## TASK PROMPT
Please retype the entries that follow exactly as they are, leaving the images behind.

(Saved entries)
________

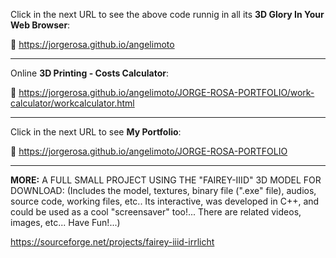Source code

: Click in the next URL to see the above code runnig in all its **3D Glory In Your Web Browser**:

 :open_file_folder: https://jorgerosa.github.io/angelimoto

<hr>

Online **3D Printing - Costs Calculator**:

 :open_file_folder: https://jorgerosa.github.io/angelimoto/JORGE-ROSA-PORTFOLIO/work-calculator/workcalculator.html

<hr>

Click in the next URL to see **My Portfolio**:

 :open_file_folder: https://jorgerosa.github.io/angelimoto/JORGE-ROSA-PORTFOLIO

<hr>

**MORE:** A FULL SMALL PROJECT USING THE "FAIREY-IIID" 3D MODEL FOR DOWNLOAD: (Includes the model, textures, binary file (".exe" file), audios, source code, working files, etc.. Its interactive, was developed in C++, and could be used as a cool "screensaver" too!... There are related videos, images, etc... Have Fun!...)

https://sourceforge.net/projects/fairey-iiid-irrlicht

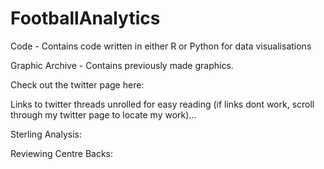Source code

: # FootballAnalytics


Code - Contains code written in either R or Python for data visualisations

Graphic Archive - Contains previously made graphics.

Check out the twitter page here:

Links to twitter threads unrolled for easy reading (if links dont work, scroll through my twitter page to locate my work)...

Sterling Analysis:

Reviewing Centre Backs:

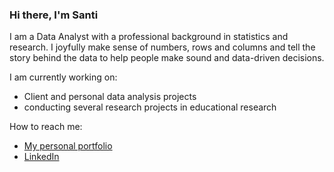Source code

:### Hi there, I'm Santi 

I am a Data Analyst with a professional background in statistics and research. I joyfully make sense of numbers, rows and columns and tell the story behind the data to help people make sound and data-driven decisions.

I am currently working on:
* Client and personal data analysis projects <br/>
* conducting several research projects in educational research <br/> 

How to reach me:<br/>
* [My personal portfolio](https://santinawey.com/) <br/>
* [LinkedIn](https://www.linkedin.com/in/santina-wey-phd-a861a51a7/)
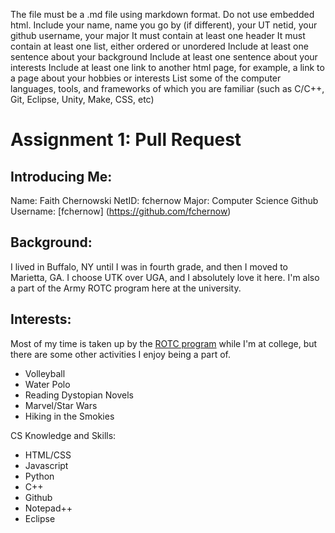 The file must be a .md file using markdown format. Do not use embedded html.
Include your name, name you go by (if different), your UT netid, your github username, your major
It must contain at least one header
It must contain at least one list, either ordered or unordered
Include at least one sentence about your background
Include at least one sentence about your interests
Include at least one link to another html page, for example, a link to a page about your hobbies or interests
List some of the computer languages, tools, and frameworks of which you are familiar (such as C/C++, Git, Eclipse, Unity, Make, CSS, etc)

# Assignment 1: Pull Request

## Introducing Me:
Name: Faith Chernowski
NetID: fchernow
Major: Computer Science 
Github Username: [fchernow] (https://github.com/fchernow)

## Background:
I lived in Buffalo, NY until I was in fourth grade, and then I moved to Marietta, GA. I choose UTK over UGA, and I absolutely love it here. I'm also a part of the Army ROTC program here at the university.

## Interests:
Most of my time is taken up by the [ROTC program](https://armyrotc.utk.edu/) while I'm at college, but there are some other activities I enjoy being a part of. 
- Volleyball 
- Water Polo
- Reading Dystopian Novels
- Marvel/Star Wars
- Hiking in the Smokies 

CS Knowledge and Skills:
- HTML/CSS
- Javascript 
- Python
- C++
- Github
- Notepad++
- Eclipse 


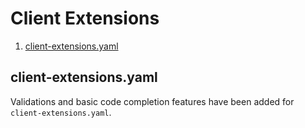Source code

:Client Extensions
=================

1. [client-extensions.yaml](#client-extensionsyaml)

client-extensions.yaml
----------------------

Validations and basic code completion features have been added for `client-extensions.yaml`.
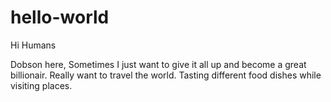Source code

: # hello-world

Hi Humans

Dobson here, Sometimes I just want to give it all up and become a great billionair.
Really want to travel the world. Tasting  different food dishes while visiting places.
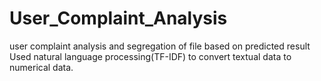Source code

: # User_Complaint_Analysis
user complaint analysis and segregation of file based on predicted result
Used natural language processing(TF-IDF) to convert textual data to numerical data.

________

## ANSWER BELOW
Source code

: Click in the next URL to see the above code runnig in all its **3D Glory In Your Web Browser**:

 :open_file_folder: https://jorgerosa.github.io/angelimoto

<hr>

Online **3D Printing - Costs Calculator**:

 :open_file_folder: https://jorgerosa.github.io/angelimoto/JORGE-ROSA-PORTFOLIO/work-calculator/workcalculator.html

<hr>

Click in the next URL to see **My Portfolio**:

 :open_file_folder: https://jorgerosa.github.io/angelimoto/JORGE-ROSA-PORTFOLIO

<hr>

**MORE:** A FULL SMALL PROJECT USING THE "FAIREY-IIID" 3D MODEL FOR DOWNLOAD: (Includes the model, textures, binary file (".exe" file), audios, source code, working files, etc.. Its interactive, was developed in C++, and could be used as a cool "screensaver" too!... There are related videos, images, etc... Have Fun!...)

https://sourceforge.net/projects/fairey-iiid-irrlicht

Source code

: # FootballAnalytics


Code - Contains code written in either R or Python for data visualisations

Graphic Archive - Contains previously made graphics.

Check out the twitter page here:

Links to twitter threads unrolled for easy reading (if links dont work, scroll through my twitter page to locate my work)...

Sterling Analysis:

Reviewing Centre Backs:

Source code

:### Hi there, I'm Santi 

I am a Data Analyst with a professional background in statistics and research. I joyfully make sense of numbers, rows and columns and tell the story behind the data to help people make sound and data-driven decisions.

I am currently working on:
* Client and personal data analysis projects <br/>
* conducting several research projects in educational research <br/> 

How to reach me:<br/>
* [My personal portfolio](https://santinawey.com/) <br/>
* [LinkedIn](https://www.linkedin.com/in/santina-wey-phd-a861a51a7/)
 The file must be a .md file using markdown format. Do not use embedded html.
Include your name, name you go by (if different), your UT netid, your github username, your major
It must contain at least one header
It must contain at least one list, either ordered or unordered
Include at least one sentence about your background
Include at least one sentence about your interests
Include at least one link to another html page, for example, a link to a page about your hobbies or interests
List some of the computer languages, tools, and frameworks of which you are familiar (such as C/C++, Git, Eclipse, Unity, Make, CSS, etc)

# Assignment 1: Pull Request

## Introducing Me:
Name: Faith Chernowski
NetID: fchernow
Major: Computer Science 
Github Username: [fchernow] (https://github.com/fchernow)

## Background:
I lived in Buffalo, NY until I was in fourth grade, and then I moved to Marietta, GA. I choose UTK over UGA, and I absolutely love it here. I'm also a part of the Army ROTC program here at the university.

## Interests:
Most of my time is taken up by the [ROTC program](https://armyrotc.utk.edu/) while I'm at college, but there are some other activities I enjoy being a part of. 
- Volleyball 
- Water Polo
- Reading Dystopian Novels
- Marvel/Star Wars
- Hiking in the Smokies 

CS Knowledge and Skills:
- HTML/CSS
- Javascript 
- Python
- C++
- Github
- Notepad++
- Eclipse 


Source code

:Client Extensions
=================

1. [client-extensions.yaml](#client-extensionsyaml)

client-extensions.yaml
----------------------

Validations and basic code completion features have been added for `client-extensions.yaml`.
Source code

: # hello-world

Hi Humans

Dobson here, Sometimes I just want to give it all up and become a great billionair.
Really want to travel the world. Tasting  different food dishes while visiting places.
Source code

: # User_Complaint_Analysis
user complaint analysis and segregation of file based on predicted result
Used natural language processing(TF-IDF) to convert textual data to numerical data.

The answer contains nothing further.